|Date of birth:||1891|
|Place of birth:||Southampton|
|Service No.:||207292 (Ws) and 1685 (Hs)|
|Regiment / Division:||Worcestershire, preceded by Hampshire|
|Died:||5th or 10th May 1918 aged 26 or 27 years|
|Death location:||Belgian Battery Corner Cemetery, Ypres (Plot II. M.3.)|
Life before the War
William was the third of 3 siblings born to Charles Edward and Susanna Lewington, nee Athey.
Charles was born in Southampton in 1858, Susanna was born 21st February 1853, in Doncaster. They married on 24th March 1883 in Southampton. By the 1901 census they were living at 19 Bath Street, close to the Inner Avenue in Southampton.
Their first child was born in 1884, a son, Edward Michael. Unfortunately he died at the age of 5 years in 1889. Frederick John was born in mid 1888 in Southampton and William followed in 1891.
By the 1911 census, the family had relocated from No.19 to No. 21 Bath Street. Interestingly, William is noted on the census form as an Apprentice Compositor & Linotype Operator in the newspaper industry.

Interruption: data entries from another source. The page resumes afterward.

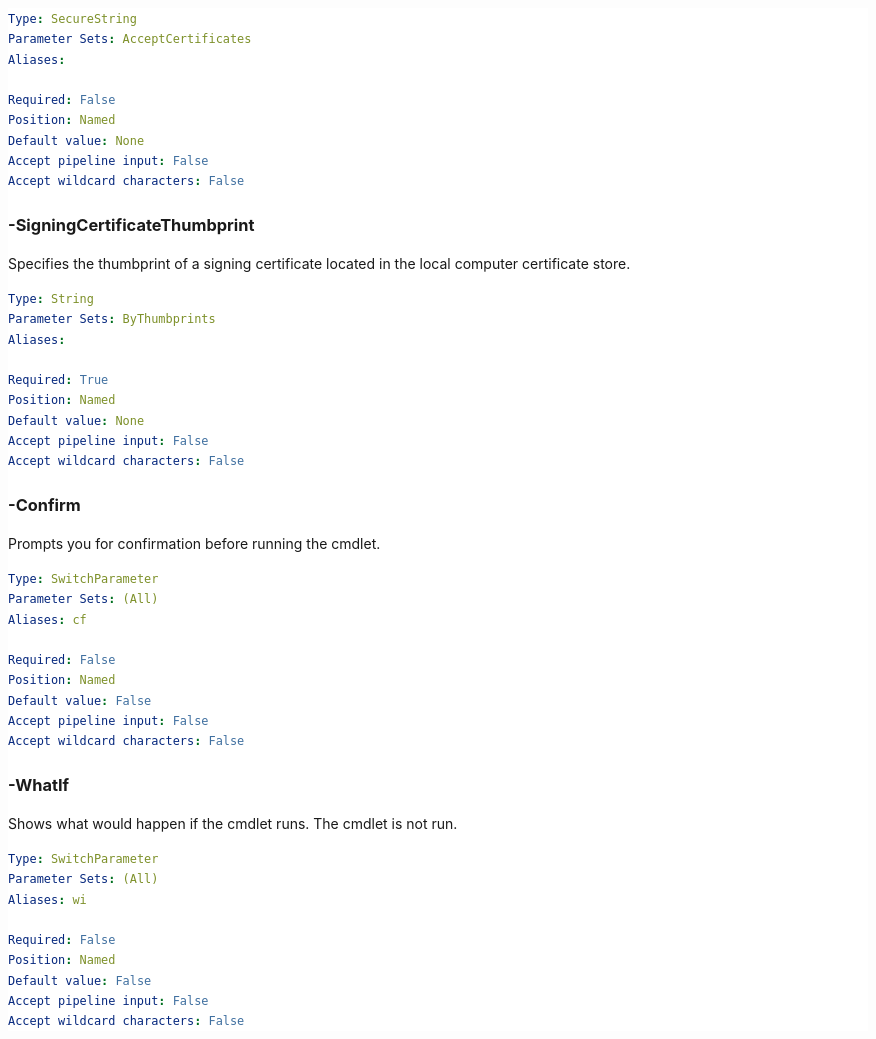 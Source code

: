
 ```yaml
Type: SecureString
Parameter Sets: AcceptCertificates
Aliases: 

Required: False
Position: Named
Default value: None
Accept pipeline input: False
Accept wildcard characters: False
```

### -SigningCertificateThumbprint
Specifies the thumbprint of a signing certificate located in the local computer certificate store. 

```yaml
Type: String
Parameter Sets: ByThumbprints
Aliases: 

Required: True
Position: Named
Default value: None
Accept pipeline input: False
Accept wildcard characters: False
```

### -Confirm
Prompts you for confirmation before running the cmdlet.

```yaml
Type: SwitchParameter
Parameter Sets: (All)
Aliases: cf

Required: False
Position: Named
Default value: False
Accept pipeline input: False
Accept wildcard characters: False
```

### -WhatIf
Shows what would happen if the cmdlet runs.
The cmdlet is not run.

```yaml
Type: SwitchParameter
Parameter Sets: (All)
Aliases: wi

Required: False
Position: Named
Default value: False
Accept pipeline input: False
Accept wildcard characters: False
```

William initially enlisted in the Hampshire Regiment in Southampton (service number 1685) but there are no records of him overseas in that regiment although he is listed as a Corporal on the Medal Rolls Index Card. All other military records show him as a member of the Worcestershire Regiment 10th Battalion.
The 10th Battalion departed for Boulogne in mid July 1915 and moved to forward trenches in late August. Based around the town of Albert the units were lucky enough to see very little heavy fighting for nigh on 2 years.
By August 1917, William’s battalion had been moved to Flanders and the fighting around the Menin Road ridge.
William was obviously granted leave around this time because he married Dorothy Loades in late 1917 in Southampton, at St. Paul’s Church.
Dorothy was a local lass (born 21st August 1895), although both her father, mother and eldest sibling were originally from Devon. She was one of 12 siblings, four of whom died in infancy. The 1911 census shows the family living in Woolston with Dorothy’s occupation given as a Dressmaker, at the tender age of 15!
William returned to his unit straight away to find himself embroiled in the Battle of Messines in Flanders. It was during this battle that William was killed, either on the 5th or 10th May 1918 (the Graves Registration Report states that he died on the 5th).
William was buried in the local Belgian Battery Corner Cemetery which holds a further 572 souls, of which 566 are identified.
William is related to three other Lewingtons named on the Cenotaph and Memorial Wall and also memorialised at Southampton Old Cemetery – Alfred Victor and his brother Bertram George were his cousins, whilst Neville Frank was his second cousin – they all shared a great-grandfather. Please select the names of Alfred, Bertram and William to read their stories.
It can be assumed that Dorothy had established a marital home whilst William was overseas because her address is given as 10 Northam Road on one of the official Army forms.
Records show that Dorothy eventually remarried in 1921 to Ernest Crumley. Ernest (born 1892) was one of 8 siblings born to William and Kate in Newport I.o.W.
Dorothy lived her whole life in Southampton and died during the summer of 1974, aged 79 years.